Kings and Queens
In Antamotamo, a village of dugout builders located east of Nosy Komba, King Yaya honors his ancestors from the Zafiny Mena lineage.
In Ampangorina, Queen Vola, a descendant of the Zafiny Fotsy lineage, and René, the manantany “prime minister”, work to honor the ancestors. The royal house is located in the west of the village, where there is a chest that protects the relics of time. It is only during the ceremonies that they take out the striped lambas.
Zafiny Mena and Zafiny Fotsy
The Zafiny Mena and the Zafiny Fotsy are families of kings and queens. Zafiny Fotsy means “descendants of the silver lineage”, and Zafiny Mena “descendants of the golden lineage”.
In the royal hierarchy, the Zafiny Mena have a privileged title compared to the Zafiny Fotsy.
When a Zafiny Mena person dies, he or she is wrapped in a red shroud, a color called “mena” in Malagasy, symbolizing gold.
Rituals and fady
Among the many rituals, there is the zebu sacrifice. Before the killing, the ancestors are invoked: this is the cold invocation. Then comes the hot invocation when the cooked meat is offered. Zebu meat symbolises the body of the deceased during funeral ceremonies.
Traditional ceremonies are very important for the inhabitants of Nosy Komba.
Among them, there is the Mamositry, linked to the circumcision of boys. During the operation, a special cloth is used; the blood must not flow on the ground. A feast is held a week after the circumcision, where zebu, killed for the occasion, is eaten and musicians are invited.

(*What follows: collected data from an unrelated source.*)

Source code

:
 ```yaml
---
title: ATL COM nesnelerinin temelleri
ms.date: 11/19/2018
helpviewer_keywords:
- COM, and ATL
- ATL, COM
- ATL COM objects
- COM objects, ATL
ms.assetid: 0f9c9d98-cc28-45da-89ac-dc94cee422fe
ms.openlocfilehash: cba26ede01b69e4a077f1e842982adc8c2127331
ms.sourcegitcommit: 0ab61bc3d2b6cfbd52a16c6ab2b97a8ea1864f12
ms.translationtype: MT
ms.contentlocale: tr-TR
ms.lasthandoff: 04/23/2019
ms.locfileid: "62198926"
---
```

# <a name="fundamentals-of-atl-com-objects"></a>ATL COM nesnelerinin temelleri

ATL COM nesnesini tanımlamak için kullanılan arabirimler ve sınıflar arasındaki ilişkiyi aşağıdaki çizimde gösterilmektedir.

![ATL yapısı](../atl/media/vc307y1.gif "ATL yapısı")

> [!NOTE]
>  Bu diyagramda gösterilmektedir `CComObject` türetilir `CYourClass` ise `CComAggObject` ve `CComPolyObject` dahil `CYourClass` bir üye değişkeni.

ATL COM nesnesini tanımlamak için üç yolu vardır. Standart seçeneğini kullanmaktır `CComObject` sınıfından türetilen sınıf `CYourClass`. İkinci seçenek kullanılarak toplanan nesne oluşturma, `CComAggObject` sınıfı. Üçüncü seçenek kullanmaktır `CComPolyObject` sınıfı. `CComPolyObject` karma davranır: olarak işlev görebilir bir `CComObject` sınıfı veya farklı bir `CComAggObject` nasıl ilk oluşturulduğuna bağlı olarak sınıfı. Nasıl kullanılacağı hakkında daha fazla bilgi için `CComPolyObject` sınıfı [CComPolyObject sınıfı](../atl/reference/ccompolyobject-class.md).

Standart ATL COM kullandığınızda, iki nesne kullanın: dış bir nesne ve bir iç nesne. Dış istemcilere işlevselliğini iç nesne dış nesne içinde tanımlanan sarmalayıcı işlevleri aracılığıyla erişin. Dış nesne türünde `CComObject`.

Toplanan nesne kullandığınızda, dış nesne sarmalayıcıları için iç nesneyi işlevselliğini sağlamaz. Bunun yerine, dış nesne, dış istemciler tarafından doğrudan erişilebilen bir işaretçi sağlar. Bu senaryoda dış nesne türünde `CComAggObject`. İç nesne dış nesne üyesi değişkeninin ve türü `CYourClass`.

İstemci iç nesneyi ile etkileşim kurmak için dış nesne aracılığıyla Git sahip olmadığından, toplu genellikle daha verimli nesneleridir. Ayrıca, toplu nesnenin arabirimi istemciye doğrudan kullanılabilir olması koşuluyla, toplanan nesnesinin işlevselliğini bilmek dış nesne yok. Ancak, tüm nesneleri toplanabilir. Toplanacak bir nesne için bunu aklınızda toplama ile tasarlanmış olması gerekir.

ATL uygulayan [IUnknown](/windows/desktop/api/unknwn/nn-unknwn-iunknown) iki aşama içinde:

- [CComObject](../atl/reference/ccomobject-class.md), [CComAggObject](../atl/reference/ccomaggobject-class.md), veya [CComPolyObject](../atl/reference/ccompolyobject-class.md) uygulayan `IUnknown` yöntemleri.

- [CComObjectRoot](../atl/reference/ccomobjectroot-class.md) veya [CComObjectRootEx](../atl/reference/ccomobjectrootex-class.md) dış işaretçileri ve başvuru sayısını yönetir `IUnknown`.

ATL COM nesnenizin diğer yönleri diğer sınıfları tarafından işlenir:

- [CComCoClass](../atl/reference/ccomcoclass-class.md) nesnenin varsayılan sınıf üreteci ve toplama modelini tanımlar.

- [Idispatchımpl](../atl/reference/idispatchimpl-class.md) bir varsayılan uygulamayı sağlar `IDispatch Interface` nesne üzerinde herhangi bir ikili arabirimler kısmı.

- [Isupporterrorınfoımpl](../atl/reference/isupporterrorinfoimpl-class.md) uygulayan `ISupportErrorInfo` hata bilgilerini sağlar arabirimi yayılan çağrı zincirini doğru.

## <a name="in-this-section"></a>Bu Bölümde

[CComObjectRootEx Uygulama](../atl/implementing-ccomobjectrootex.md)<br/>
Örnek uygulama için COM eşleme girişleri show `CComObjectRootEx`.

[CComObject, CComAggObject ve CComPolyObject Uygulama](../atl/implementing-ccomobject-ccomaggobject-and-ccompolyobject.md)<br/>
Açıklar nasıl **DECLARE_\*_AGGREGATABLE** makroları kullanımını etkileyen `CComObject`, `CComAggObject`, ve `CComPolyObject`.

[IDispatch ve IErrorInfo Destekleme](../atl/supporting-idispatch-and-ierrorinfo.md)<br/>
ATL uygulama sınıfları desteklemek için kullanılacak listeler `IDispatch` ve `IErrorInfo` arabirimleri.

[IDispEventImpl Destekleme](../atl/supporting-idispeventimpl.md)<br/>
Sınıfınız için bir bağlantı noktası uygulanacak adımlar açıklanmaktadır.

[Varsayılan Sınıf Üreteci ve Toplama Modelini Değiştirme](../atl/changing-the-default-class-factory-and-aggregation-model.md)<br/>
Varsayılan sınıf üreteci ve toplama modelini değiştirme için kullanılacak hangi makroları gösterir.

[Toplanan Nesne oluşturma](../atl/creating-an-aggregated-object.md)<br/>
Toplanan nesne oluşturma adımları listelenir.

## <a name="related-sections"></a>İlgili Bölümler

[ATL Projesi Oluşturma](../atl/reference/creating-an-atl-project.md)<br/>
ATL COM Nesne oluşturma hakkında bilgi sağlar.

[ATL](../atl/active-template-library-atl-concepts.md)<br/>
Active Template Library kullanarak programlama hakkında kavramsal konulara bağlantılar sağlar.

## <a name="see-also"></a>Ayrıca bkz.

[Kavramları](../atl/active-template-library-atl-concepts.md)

Another ceremony, reserved for the Ampanjaka (kings and queens), takes place every three months. The courtyard in front of the royal house is cleaned in order to receive the sovereigns who gather to feast. Two women and two men are invited to join them. The ceremony begins in the evening and ends the following afternoon. It may be held only from Friday to Saturday, or from Sunday to Monday. Women who are menstruating cannot attend.
Sometimes the Ampanjàka also have a celebration when their children’s hair is cut.
Each villager is free to organize a jôro, and usually everyone is invited.
When a jôro takes place, it is spread over two days, from Friday to Saturday.
The party starts on Friday afternoon, with the villagers coming together to share joyful discussions, dances, and songs, while clapping their hands to the rhythm of traditional music, over a drink. The women often have their hair down and each person wears a lambahoany.
The festival continues until the next day when everyone bathes in the sea and washes up, before coming together to sacrifice an “aomby”, a zebu.
One person is designated to hold the tail of the zebu while others tie up the animal to prevent it from moving. The zebu is then laid on the ground and washed, starting with the head and ending with the tail. Everyone takes out a silver note and rubs it against the animal’s body for good luck. An initiated man cuts off the head of the aomby, which will be placed in a sacred tree.
Although different religious cults are practiced on the island, and this in a harmonious way, the Malagasy remain attached to their ancestral rites. They live their incarnation in close connection with the kingdom of the spirits. Hence their deep respect for the ancestors.
The body is never dissociated from the soul. Intuition and feelings are omnipresent in their individual functioning.
Also, it frequently happens that the spirit of an ancestor invites itself into the body of a possessed person, who enters a trance: this is the Tromba.